Ryan Mathews is a top-five back. I can see ranking Adrian Peterson, Ray Rice, Darren McFadden and/or LeSean McCoy ahead of him, but no one else. Rashard Mendenhall and Chris Johnson are stuck behind poor offensive lines, and neither was particularly impressive last year. Mathews is getting goal-line carries now and is catching plenty of passes on an elite offense. Mike Tolbert is nothing more than a backup/third-down back at this point, and I wouldn't be surprised if Mathews cut into his third down work. If healthy, Mathews will have 275-plus carries, 45 catches and 14-plus TDs.
I'd take Maurice Jones-Drew ahead of Mendenhall and Johnson. Fred Jackson is a tougher call. Put him at No. 9 or so for now.
The Chargers are absolute torture to back in Survivor, and I feel very lucky I got through with them. Against good teams, that kind of clock and play-calling mismanagement along with mental errors will usually cost them the game. They need to outplay teams by a significant margin to win.
Tom Brady will threaten Dan Marino's passing yards record and possibly his own TD pass record. The Pats defense will threaten someone's passing yards allowed record, too.
Felix Jones, I'm loathe to admit, looks decisive and explosive against the Redskins. If he can hold up, he'll prove me wrong for mocking those who drafted him. Reggie Bush, I'm confident, will not.
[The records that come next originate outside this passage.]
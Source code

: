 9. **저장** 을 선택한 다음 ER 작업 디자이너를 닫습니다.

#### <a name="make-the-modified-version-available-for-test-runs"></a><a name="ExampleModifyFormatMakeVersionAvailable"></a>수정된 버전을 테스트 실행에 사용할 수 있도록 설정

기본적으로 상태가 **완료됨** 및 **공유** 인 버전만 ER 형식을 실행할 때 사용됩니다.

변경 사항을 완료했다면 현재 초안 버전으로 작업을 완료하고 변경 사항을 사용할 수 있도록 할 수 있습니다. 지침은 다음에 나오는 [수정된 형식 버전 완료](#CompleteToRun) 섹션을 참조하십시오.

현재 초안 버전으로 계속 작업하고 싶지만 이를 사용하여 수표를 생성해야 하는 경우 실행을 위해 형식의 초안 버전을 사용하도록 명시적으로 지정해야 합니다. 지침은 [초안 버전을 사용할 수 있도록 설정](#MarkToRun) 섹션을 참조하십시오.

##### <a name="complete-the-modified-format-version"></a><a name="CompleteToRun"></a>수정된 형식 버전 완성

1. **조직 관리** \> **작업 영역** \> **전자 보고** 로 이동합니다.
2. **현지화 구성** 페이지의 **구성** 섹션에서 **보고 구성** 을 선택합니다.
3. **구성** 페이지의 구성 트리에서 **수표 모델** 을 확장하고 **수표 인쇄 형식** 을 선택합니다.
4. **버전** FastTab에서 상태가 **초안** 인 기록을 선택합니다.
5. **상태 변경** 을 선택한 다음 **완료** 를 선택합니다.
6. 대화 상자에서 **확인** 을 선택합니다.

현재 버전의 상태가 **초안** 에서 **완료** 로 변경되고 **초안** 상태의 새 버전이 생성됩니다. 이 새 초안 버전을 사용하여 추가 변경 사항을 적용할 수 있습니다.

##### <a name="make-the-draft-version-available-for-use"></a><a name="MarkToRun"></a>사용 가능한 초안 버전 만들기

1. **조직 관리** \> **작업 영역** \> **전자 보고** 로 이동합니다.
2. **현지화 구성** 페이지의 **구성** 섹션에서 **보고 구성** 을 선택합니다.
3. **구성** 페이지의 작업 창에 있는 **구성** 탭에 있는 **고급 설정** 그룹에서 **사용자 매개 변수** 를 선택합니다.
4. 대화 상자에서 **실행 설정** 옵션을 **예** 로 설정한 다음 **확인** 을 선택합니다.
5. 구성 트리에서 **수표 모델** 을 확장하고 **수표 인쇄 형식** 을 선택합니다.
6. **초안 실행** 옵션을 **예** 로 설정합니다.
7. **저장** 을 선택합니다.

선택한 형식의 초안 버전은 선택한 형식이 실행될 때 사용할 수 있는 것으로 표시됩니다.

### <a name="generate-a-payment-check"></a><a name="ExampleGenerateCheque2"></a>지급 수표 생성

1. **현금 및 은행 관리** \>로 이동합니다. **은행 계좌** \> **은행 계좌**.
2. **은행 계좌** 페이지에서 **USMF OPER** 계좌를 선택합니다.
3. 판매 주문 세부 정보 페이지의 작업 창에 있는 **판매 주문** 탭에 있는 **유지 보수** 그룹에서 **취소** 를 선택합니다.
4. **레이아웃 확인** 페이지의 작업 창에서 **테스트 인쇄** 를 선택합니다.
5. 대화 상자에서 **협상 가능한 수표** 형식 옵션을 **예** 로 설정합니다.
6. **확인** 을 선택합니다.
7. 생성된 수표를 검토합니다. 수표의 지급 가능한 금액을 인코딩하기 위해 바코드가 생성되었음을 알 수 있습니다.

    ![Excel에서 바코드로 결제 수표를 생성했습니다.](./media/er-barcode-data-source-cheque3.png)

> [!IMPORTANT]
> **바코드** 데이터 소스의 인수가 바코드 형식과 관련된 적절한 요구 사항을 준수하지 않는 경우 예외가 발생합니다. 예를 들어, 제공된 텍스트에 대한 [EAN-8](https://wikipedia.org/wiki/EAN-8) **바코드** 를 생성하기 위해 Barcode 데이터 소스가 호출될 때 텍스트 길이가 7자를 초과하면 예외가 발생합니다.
I bet the Niners regret giving Frank Gore $15 million guaranteed about now.
The loss of Kenny Britt ruined Tennessee's season last year, and it probably will this year as well.
Besides being yet another example of how meaningless the NFL preseason is, Torrey Smith's explosion could go a long way toward solidifying the Ravens as a Super Bowl frontrunner. Last year, the team was good, but limited by its ultra-sluggish trio of Derrick Mason, Anquan Boldin and T.J. Houshmandzadeh. Now whether it's Smith or an eventually healthy Lee Evans, the Ravens have a vertical dimension that's going to make them far harder to defend.
Victor Cruz's breakout is a significant development for Eli Manning and the Giants passing game. If Travis Beckum ever lives up to his receiving pedigree, and Mario Manningham comes back healthy from his concussion this week, the Giants will have a lot of balance on offense, especially when Ahmad Bradshaw is in the game. Their secondary also played a lot better with deservedly maligned former first-rounder Aaron Ross making two picks.
While the Vikings might have collapsed in the second half for the third straight game, let's not forget they covered two of three.
The phantom holding call on the Bears during what was possibly the most ingenious kick return plan in NFL history to deny me the backdoor cover was beyond disgraceful.